A Global Financial Data study citing over two hundred years’ worth of data reveals that in 2016 the U.S. is sitting on the lowest bond yields ever. Even the yields on higher-rated investment-grade corporate bonds have been declining, though foreign investors have still been grabbing them up, simply out of desperation to get away from bonds with negative yields.
Apparently, old investment habits die hard. Monday’s MarketWatch article quotes Aaron Kohli, interest-rate strategist at BMO Capital Markets, as saying the demand for bonds “seems to be insatiable.” The article goes on to cite a report by Bank of America Merrill Lynch showing investments in U.S. fixed-income funds and ETFs rose to almost eight billion dollars, the highest since February 2015.
Of concern to professional observers has been the divergence in the standard positive correlation between changes in the S&P 500 and the ten-year treasury yield. Normally, a selloff in stocks stimulates a decline in bond yields. But a decline in Treasury yields as stocks reach record highs marks a defiance of the trend.
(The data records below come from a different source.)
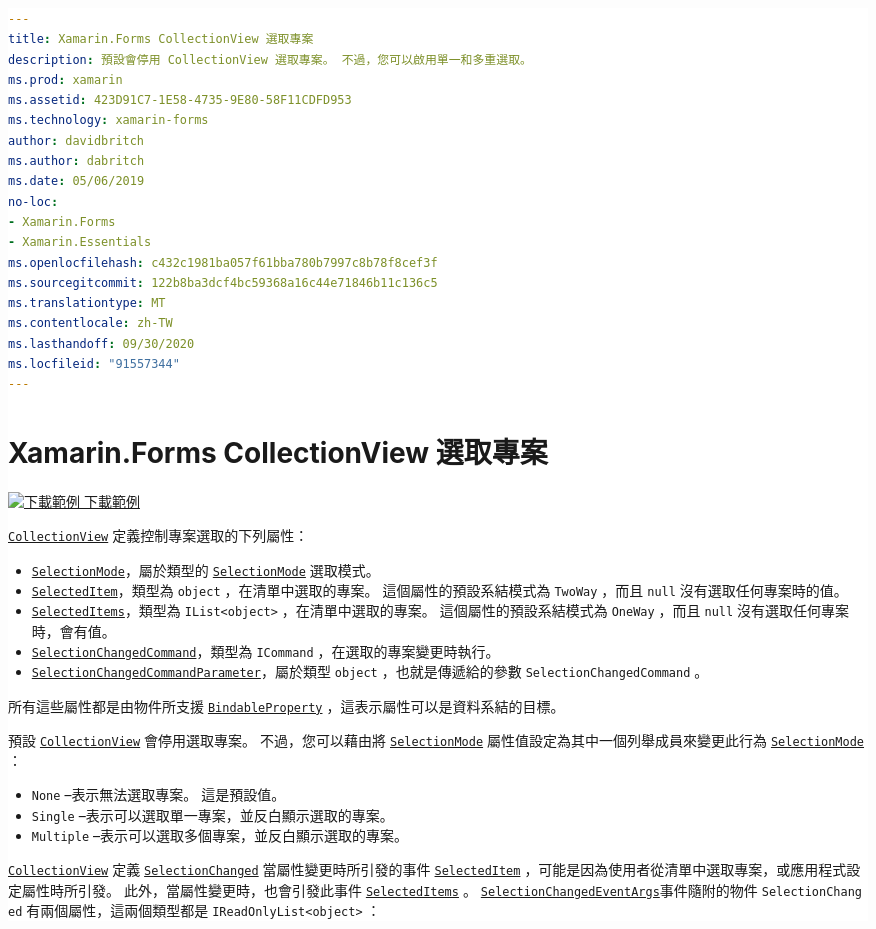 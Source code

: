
 ```yaml
---
title: Xamarin.Forms CollectionView 選取專案
description: 預設會停用 CollectionView 選取專案。 不過，您可以啟用單一和多重選取。
ms.prod: xamarin
ms.assetid: 423D91C7-1E58-4735-9E80-58F11CDFD953
ms.technology: xamarin-forms
author: davidbritch
ms.author: dabritch
ms.date: 05/06/2019
no-loc:
- Xamarin.Forms
- Xamarin.Essentials
ms.openlocfilehash: c432c1981ba057f61bba780b7997c8b78f8cef3f
ms.sourcegitcommit: 122b8ba3dcf4bc59368a16c44e71846b11c136c5
ms.translationtype: MT
ms.contentlocale: zh-TW
ms.lasthandoff: 09/30/2020
ms.locfileid: "91557344"
---
```

# <a name="no-locxamarinforms-collectionview-selection"></a>Xamarin.Forms CollectionView 選取專案

[![下載範例](~/media/shared/download.png) 下載範例](https://docs.microsoft.com/samples/xamarin/xamarin-forms-samples/userinterface-collectionviewdemos/)

[`CollectionView`](xref:Xamarin.Forms.CollectionView) 定義控制專案選取的下列屬性：

- [`SelectionMode`](xref:Xamarin.Forms.SelectableItemsView.SelectionMode)，屬於類型的 [`SelectionMode`](xref:Xamarin.Forms.SelectionMode) 選取模式。
- [`SelectedItem`](xref:Xamarin.Forms.SelectableItemsView.SelectedItem)，類型為 `object` ，在清單中選取的專案。 這個屬性的預設系結模式為 `TwoWay` ，而且 `null` 沒有選取任何專案時的值。
- [`SelectedItems`](xref:Xamarin.Forms.SelectableItemsView.SelectedItems)，類型為 `IList<object>` ，在清單中選取的專案。 這個屬性的預設系結模式為 `OneWay` ，而且 `null` 沒有選取任何專案時，會有值。
- [`SelectionChangedCommand`](xref:Xamarin.Forms.SelectableItemsView.SelectionChangedCommand)，類型為 `ICommand` ，在選取的專案變更時執行。
- [`SelectionChangedCommandParameter`](xref:Xamarin.Forms.SelectableItemsView.SelectionChangedCommandParameter)，屬於類型 `object` ，也就是傳遞給的參數 `SelectionChangedCommand` 。

所有這些屬性都是由物件所支援 [`BindableProperty`](xref:Xamarin.Forms.BindableProperty) ，這表示屬性可以是資料系結的目標。

預設 [`CollectionView`](xref:Xamarin.Forms.CollectionView) 會停用選取專案。 不過，您可以藉由將 [`SelectionMode`](xref:Xamarin.Forms.SelectableItemsView.SelectionMode) 屬性值設定為其中一個列舉成員來變更此行為 [`SelectionMode`](xref:Xamarin.Forms.SelectionMode) ：

- `None` –表示無法選取專案。 這是預設值。
- `Single` –表示可以選取單一專案，並反白顯示選取的專案。
- `Multiple` –表示可以選取多個專案，並反白顯示選取的專案。

[`CollectionView`](xref:Xamarin.Forms.CollectionView) 定義 [`SelectionChanged`](xref:Xamarin.Forms.SelectableItemsView.SelectionChanged) 當屬性變更時所引發的事件 [`SelectedItem`](xref:Xamarin.Forms.SelectableItemsView.SelectedItem) ，可能是因為使用者從清單中選取專案，或應用程式設定屬性時所引發。 此外，當屬性變更時，也會引發此事件 [`SelectedItems`](xref:Xamarin.Forms.SelectableItemsView.SelectedItems) 。 [`SelectionChangedEventArgs`](xref:Xamarin.Forms.SelectionChangedEventArgs)事件隨附的物件 `SelectionChanged` 有兩個屬性，這兩個類型都是 `IReadOnlyList<object>` ：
What’s troubling in this trend reversal is, when investors continue to ride stocks to new highs, then those stocks abruptly correct, their traditional bond fallback position will offer no cushion in the way of income and safety. As a report by BAML’s Global Rates and Currencies Research team recently noted:
“Too often we have heard how declining interest rates are good news and are used as a justification for investors being pushed out [of] the risk spectrum. We disagree and argue this time is different and the decline in rates should be interpreted as a bad sign….”
The question now: Is there a way to accomplish the three vital strategies for making (and keeping) money in this new world order—that is, to:
- Reap the benefits when stocks are high
- Secure those gains by putting them where a seesawing market can’t decimate them
- Create that vital cushion for the hard landings that are an inevitable part of investing in stocks
I’ve said it before: precious metals is a smart and easily accessible way to accomplish steps two and three in one fell swoop, whether in your regular investments or, particularly, in your retirement portfolio. The trick is remembering the oldest axiom of Wall St., buy low, sell high – and then doing it. Take your gains off the table before a ravenous bear eats them, and secure them with gold and silver; assets that are impervious to inflation and inverse to flailing markets and the devalued dollar.